▸ **Source records**
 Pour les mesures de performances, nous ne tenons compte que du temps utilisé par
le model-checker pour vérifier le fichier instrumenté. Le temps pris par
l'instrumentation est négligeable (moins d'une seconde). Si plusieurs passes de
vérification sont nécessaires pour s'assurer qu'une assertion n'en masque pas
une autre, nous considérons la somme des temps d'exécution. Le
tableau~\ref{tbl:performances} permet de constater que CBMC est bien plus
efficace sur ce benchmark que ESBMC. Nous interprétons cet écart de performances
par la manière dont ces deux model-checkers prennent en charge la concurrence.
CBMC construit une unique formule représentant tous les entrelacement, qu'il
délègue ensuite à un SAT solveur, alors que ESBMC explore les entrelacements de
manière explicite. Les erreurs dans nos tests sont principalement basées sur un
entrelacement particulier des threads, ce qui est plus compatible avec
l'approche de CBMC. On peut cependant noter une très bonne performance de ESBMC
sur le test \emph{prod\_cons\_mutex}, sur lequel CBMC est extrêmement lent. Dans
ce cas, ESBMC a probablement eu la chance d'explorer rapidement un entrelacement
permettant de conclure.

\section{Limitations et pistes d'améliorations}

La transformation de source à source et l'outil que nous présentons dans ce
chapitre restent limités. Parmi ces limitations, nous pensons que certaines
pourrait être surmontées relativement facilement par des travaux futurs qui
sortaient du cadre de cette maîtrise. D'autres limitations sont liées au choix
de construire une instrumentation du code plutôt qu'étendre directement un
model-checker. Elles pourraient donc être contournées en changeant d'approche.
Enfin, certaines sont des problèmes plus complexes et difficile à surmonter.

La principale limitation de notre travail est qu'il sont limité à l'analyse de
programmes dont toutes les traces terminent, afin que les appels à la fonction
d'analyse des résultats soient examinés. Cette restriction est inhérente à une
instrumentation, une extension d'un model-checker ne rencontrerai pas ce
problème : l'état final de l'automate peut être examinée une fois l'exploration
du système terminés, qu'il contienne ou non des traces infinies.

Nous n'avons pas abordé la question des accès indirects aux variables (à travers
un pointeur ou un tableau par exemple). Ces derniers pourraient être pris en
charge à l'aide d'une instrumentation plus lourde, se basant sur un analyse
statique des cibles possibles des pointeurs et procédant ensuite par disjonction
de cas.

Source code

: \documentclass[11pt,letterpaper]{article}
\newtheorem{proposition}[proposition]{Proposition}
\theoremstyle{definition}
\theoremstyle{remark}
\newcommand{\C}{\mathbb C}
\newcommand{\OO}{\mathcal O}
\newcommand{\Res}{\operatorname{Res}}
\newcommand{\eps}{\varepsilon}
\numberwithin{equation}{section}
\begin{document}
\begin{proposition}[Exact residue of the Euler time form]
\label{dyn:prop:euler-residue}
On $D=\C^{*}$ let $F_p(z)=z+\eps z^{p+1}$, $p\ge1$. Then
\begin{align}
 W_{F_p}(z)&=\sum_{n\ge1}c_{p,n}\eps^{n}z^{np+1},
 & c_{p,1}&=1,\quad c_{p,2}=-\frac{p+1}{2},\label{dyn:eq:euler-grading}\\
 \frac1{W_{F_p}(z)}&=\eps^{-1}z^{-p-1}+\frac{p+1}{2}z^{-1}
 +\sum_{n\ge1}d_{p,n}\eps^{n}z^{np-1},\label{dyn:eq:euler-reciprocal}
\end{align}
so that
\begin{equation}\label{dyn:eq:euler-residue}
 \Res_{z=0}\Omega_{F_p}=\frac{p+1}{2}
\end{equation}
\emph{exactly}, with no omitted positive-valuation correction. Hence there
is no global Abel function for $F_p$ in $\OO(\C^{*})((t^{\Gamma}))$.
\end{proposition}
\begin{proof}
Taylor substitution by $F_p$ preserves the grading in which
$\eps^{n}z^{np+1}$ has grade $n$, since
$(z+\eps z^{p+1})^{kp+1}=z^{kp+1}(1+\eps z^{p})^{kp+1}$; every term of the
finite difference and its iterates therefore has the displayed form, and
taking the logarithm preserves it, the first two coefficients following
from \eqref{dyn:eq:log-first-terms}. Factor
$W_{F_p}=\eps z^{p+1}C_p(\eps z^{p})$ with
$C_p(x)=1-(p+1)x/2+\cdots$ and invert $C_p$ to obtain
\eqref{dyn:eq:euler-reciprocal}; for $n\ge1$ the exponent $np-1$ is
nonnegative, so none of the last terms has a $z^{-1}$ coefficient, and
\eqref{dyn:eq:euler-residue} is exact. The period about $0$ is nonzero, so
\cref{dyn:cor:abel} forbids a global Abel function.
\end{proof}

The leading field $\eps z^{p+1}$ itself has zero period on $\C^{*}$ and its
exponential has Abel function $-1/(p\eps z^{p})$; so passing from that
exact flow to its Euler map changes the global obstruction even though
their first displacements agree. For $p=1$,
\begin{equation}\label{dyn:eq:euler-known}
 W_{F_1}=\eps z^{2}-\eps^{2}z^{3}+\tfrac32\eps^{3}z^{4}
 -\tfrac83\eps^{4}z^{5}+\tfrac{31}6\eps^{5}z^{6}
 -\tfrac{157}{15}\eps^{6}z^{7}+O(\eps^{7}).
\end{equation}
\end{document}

▸ **About this task**
For each line of the data that includes the word "section", return a copy of it.

▸ **Answer to this task**
\section{Limitations et pistes d'améliorations}
\numberwithin{equation}{section}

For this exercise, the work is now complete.